I clear my throat, reaching for my drink with a suddenly trembling hand. “I’m just…” I pause, not sure what to say. Not even sure what it is that I’m feeling. “I guess I’m just nervous.”
I am sitting sideways to the table facing the bar, my head twisted in Crystal’s direction. Every impulse in me is screaming at me to turn around and look at him again, to see if he is looking at me, but I resist. Crystal, who is sitting with her back to the entrance, is facing Luke.
“He’s looking at you.”
“For God’s sake,” I say with a smile that feels tight and unnatural on my lips. “Don’t make it so obvious.”
“He’s totally into you, I can tell,” she laughs.
For a second, I experience a surge of warmth towards her, and I’m not sure why, or where this sudden feeling of female comradery has come from.

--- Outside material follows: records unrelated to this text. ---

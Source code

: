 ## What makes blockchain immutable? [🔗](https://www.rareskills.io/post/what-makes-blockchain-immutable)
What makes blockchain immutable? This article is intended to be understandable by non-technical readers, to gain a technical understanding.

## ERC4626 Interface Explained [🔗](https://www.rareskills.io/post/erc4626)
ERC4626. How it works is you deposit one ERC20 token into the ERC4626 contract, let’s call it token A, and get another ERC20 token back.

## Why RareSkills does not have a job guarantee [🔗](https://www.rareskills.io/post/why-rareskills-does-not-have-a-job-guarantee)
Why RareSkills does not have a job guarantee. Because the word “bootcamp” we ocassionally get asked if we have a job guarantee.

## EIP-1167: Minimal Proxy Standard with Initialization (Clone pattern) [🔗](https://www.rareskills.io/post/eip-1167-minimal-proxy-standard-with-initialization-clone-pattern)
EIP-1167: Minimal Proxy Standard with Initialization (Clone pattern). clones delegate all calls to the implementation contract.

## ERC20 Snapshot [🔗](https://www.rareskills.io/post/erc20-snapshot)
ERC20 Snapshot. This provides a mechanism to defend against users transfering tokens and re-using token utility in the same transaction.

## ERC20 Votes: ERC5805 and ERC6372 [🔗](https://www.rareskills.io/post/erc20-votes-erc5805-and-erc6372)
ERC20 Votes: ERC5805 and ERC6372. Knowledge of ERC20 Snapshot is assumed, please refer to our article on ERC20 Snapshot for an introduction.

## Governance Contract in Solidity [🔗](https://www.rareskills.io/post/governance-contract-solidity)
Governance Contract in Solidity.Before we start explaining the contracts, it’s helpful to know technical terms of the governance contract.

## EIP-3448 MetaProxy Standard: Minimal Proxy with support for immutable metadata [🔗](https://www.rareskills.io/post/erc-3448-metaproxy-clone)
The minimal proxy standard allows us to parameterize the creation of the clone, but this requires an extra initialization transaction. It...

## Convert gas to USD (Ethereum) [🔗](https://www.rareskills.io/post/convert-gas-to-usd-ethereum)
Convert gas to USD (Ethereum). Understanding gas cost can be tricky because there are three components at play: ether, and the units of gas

I experience a fleeting flashback – a memory of what it was like to be a teenager, when the best part about falling in love with a guy was telling your best friend about it. I was never like that again in my twenties – I could count my female friends on one hand. Josh was my world, I invested everything I was into him.
And then he broke me.
This alien feeling of warmth quickly passes. I’m no teenager, Crystal is a prostitute and I’m not innocent. I am a heartless bitch out to destroy a woman’s life. An eye for an eye. It’s just the way that things have to be.

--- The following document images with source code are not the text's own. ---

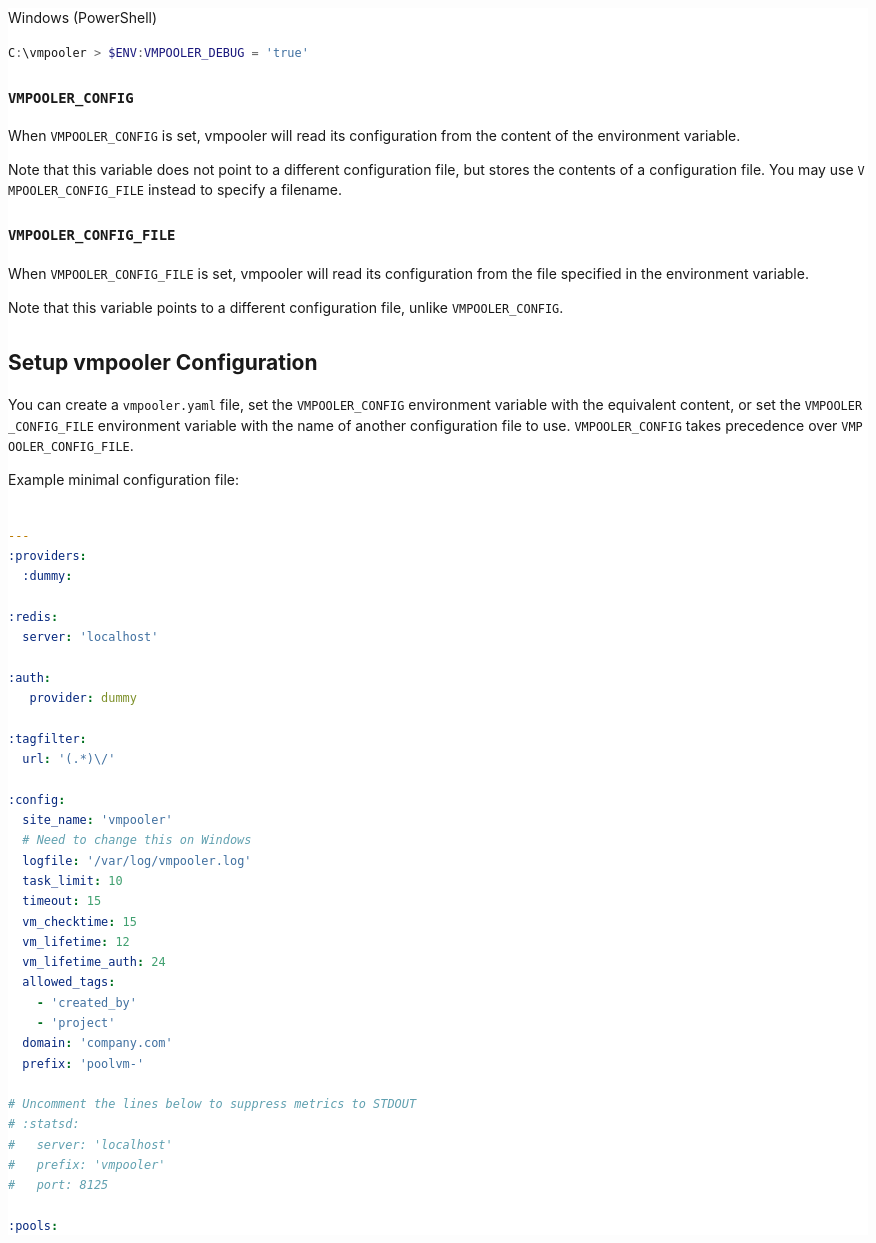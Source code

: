 Windows (PowerShell)
```powershell
C:\vmpooler > $ENV:VMPOOLER_DEBUG = 'true'
```


### `VMPOOLER_CONFIG`

When `VMPOOLER_CONFIG` is set, vmpooler will read its configuration from the content of the environment variable.

Note that this variable does not point to a different configuration file, but stores the contents of a configuration file. You may use `VMPOOLER_CONFIG_FILE` instead to specify a filename.


### `VMPOOLER_CONFIG_FILE`

When `VMPOOLER_CONFIG_FILE` is set, vmpooler will read its configuration from the file specified in the environment variable.

Note that this variable points to a different configuration file, unlike `VMPOOLER_CONFIG`.


## Setup vmpooler Configuration

You can create a `vmpooler.yaml` file, set the `VMPOOLER_CONFIG` environment variable with the equivalent content, or set the `VMPOOLER_CONFIG_FILE` environment variable with the name of another configuration file to use. `VMPOOLER_CONFIG` takes precedence over `VMPOOLER_CONFIG_FILE`.

Example minimal configuration file:
```yaml

---
:providers:
  :dummy:

:redis:
  server: 'localhost'

:auth:
   provider: dummy

:tagfilter:
  url: '(.*)\/'

:config:
  site_name: 'vmpooler'
  # Need to change this on Windows
  logfile: '/var/log/vmpooler.log'
  task_limit: 10
  timeout: 15
  vm_checktime: 15
  vm_lifetime: 12
  vm_lifetime_auth: 24
  allowed_tags:
    - 'created_by'
    - 'project'
  domain: 'company.com'
  prefix: 'poolvm-'

# Uncomment the lines below to suppress metrics to STDOUT
# :statsd:
#   server: 'localhost'
#   prefix: 'vmpooler'
#   port: 8125

:pools:
```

I hazard another glance in his direction. Sure enough, he is watching me. He is sitting at the head of the oblong table that is lower than mine and Crystal’s table, with proper chairs surrounding it, rather than stools. Two be-suited men sit to his left, one to his right.
Luke’s companions occasionally roar with laughter – I catch drifts of it over the background music, clattering glasses and low hum of voices, but Luke doesn’t seem to be joining in. Neither is he as animated as his friends, whose hand gestures are expansive, while Luke sits there perfectly still and composed. He seems far more interested in me.
I have only glanced at him this time for a split-second, but it feels endless with the intensity of his gaze upon me.
“Crystal? Can you disappear for ten minute
s or so? Go out for a fag, or something? And when you come back in, if he’s come over, can you be all apologetic and say you have to make a phone call?”
She goes to slide off her stool. “Sure. Whatever.”
“And also,” I say quickly, to stop her disappearing before I have finished, “if things go a certain way, I’m not going to need your services anymore, and if this happens, we’re going to need a code.”
“A certain way? As in, you go home with him alone?”
“Yes, that’s right.”
“And what do you mean, a code? Like, we’re CIA agents or something now?”
“Yes,” I say gravely. “Just like that. If I need you to leave, I’m going to start talking about Maria. I will ask you, all of a sudden, if Maria has been in touch with you about our meal for next Saturday. You will say no, and I shall say that she’s changed her booking and wants you to call her.”
“Who’s Maria?”
This time, I really can’t stop my eyes from rolling. “She’s nobody. It’s our code.”
“Yes. Right. Of course.”
“Now, do you think that you can disappear for ten minutes. Have a fag. Go to the toilet. Whatever.” I don’t care.
“Right,” she says again, sliding off the stool and grabbing her handbag – a blatant Chanel knockoff that I think I’ve seen for sale on a dodgy stall at Whitechapel market.
She slinks away, exaggerating the sway of her hips in a way that irritates me, because what if it is her shapely backside in the pinstripe skirt that Luke is watching? I don’t think he is looking though, because I can feel his eyes on me.
Ignoring him, I reel in my slouchy leather shoulder-bag by its long strap which is slung over my knee. Reaching inside for my phone, I place it on the table before me and start to press its buttons. The screen is just a blur before my eyes as I flick through nothing-in-particular, my heart hammering painfully hard against my sternum.